The expected response is a copy of every line in the entries below that includes the word "String".

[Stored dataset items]
◆ ◆ ◆ ◆ ◆
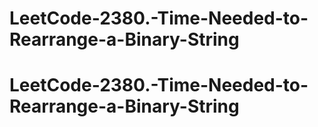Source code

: # LeetCode-2380.-Time-Needed-to-Rearrange-a-Binary-String
# LeetCode-2380.-Time-Needed-to-Rearrange-a-Binary-String
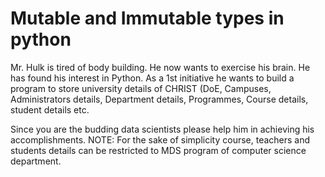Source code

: # Mutable and Immutable types in python

Mr. Hulk is tired of body building. He now wants to exercise his brain. He has found his interest in Python.
As a 1st initiative he wants to build a program to store university details of CHRIST (DoE, Campuses, Administrators details, Department details, Programmes, Course details, student details etc.


Since you are the budding data scientists please help him in achieving his accomplishments. 
NOTE: For the sake of simplicity course, teachers and students details can be restricted to MDS program of computer science department.
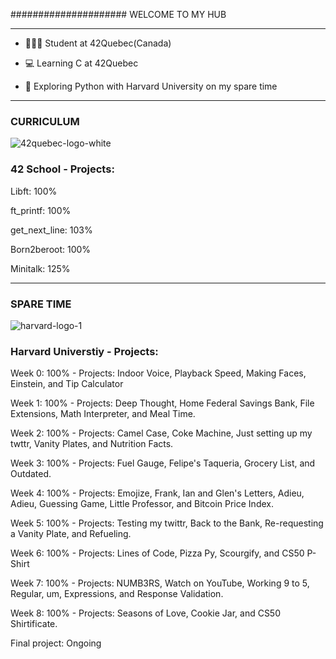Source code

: 
##################### WELCOME TO MY HUB


----------------------------------------------------------------------------------------------------------------------------------------------------

* 👩🏽‍🏫 Student at 42Quebec(Canada)

* 💻 Learning C at 42Quebec

* 🐍 Exploring Python with Harvard University on my spare time


-----------------------------------------------------------------------------------------------------------------------------------------------------
### CURRICULUM
![42quebec-logo-white](https://user-images.githubusercontent.com/121245611/229829664-89c1e1c1-2696-4765-81ad-8c6a573b5763.svg)

### 42 School - Projects:


Libft: 100%

ft_printf: 100% 

get_next_line: 103%

Born2beroot: 100% 

Minitalk: 125%

--------------------------------------------------------------------------------------------------------------------------------------------------------------
### SPARE TIME
![harvard-logo-1](https://user-images.githubusercontent.com/121245611/229830402-01b19c3d-a89c-4f92-a08d-3ff58373698c.png)

### Harvard Universtiy - Projects:


Week 0: 100% - Projects: Indoor Voice, Playback Speed, Making Faces, Einstein, and Tip Calculator

Week 1: 100% - Projects: Deep Thought, Home Federal Savings Bank, File Extensions, Math Interpreter, and Meal Time.

Week 2: 100% - Projects: Camel Case, Coke Machine, Just setting up my twttr, Vanity Plates, and Nutrition Facts.

Week 3: 100% - Projects: Fuel Gauge, Felipe's Taqueria, Grocery List, and Outdated.

Week 4: 100% - Projects: Emojize, Frank, Ian and Glen's Letters, Adieu, Adieu, Guessing Game, Little Professor, and Bitcoin Price Index.

Week 5: 100% - Projects: Testing my twittr, Back to the Bank, Re-requesting a Vanity Plate, and Refueling.

Week 6: 100% - Projects: Lines of Code, Pizza Py, Scourgify, and CS50 P-Shirt

Week 7: 100% - Projects: NUMB3RS, Watch on YouTube, Working 9 to 5, Regular, um, Expressions, and Response Validation.

Week 8: 100% - Projects: Seasons of Love, Cookie Jar, and CS50 Shirtificate.


Final project: Ongoing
◆ ◆ ◆ ◆ ◆
RESPONSE TO THE TASK:
: # LeetCode-2380.-Time-Needed-to-Rearrange-a-Binary-String
# LeetCode-2380.-Time-Needed-to-Rearrange-a-Binary-String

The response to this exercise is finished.